Items from a dataset
········
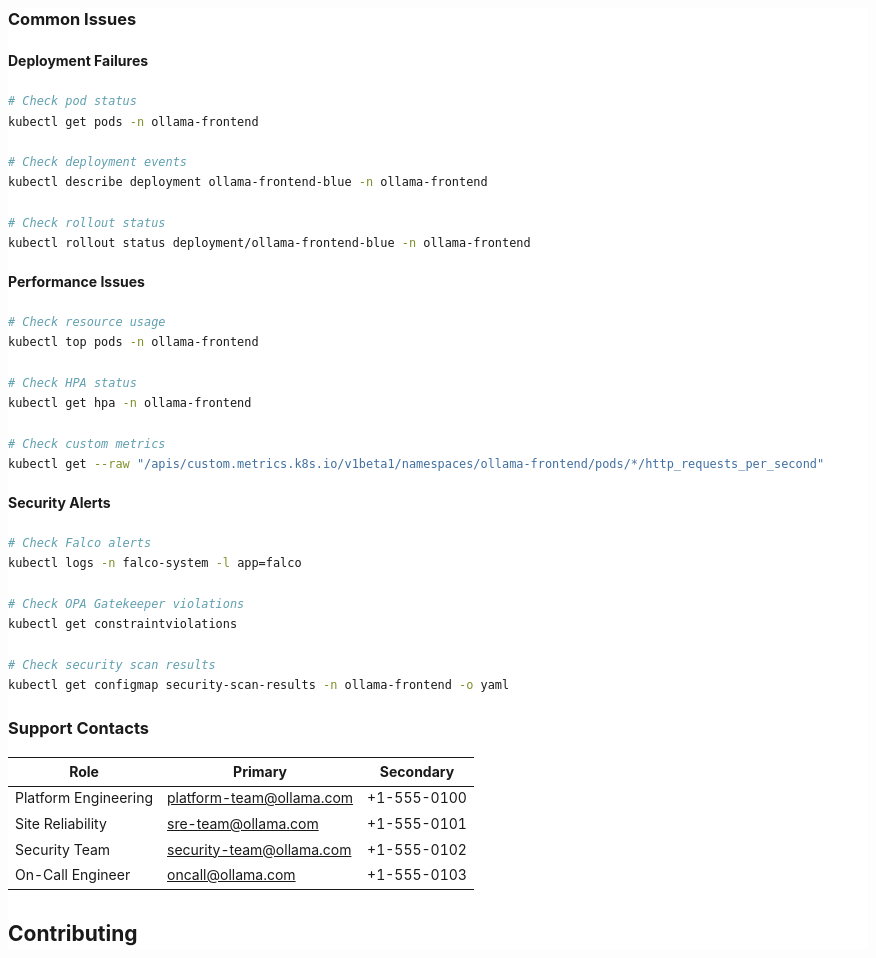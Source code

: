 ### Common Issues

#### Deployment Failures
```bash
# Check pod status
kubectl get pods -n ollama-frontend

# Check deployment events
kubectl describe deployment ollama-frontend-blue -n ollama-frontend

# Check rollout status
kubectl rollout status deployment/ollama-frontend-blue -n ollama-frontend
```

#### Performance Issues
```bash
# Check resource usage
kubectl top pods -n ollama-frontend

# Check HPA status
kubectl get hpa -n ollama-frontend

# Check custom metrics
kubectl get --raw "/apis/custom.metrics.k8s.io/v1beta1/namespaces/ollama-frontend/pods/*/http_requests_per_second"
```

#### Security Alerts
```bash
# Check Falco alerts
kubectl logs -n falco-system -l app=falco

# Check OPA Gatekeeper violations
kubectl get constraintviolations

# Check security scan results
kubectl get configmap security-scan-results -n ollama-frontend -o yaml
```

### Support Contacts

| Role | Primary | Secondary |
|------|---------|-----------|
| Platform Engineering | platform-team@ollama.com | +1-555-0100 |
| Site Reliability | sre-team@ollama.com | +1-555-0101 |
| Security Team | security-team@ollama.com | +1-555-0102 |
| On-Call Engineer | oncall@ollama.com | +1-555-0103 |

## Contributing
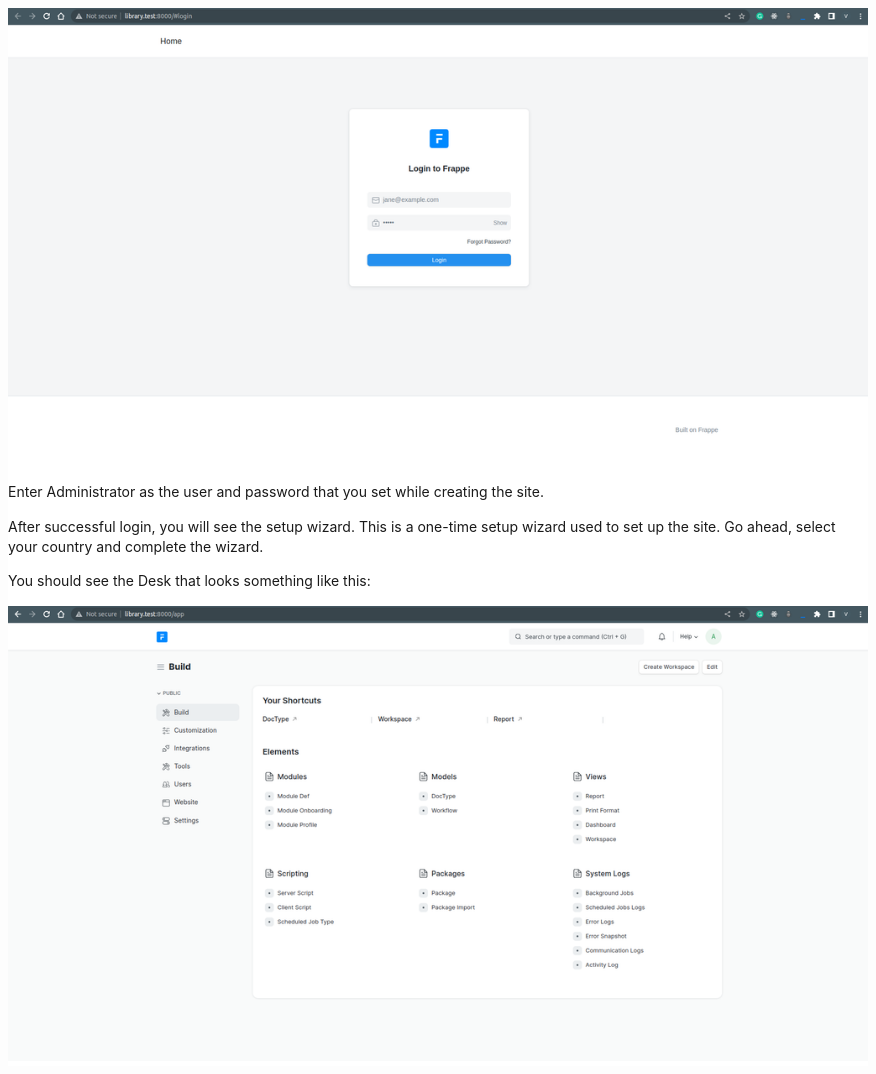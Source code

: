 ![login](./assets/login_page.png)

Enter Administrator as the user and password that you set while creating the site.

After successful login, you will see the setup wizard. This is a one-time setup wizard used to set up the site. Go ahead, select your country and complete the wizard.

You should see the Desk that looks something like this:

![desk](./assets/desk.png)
········
Action item:
Whenever a line above has the word "blue" in it, copy that line.

Answer section:
kubectl describe deployment ollama-frontend-blue -n ollama-frontend
kubectl rollout status deployment/ollama-frontend-blue -n ollama-frontend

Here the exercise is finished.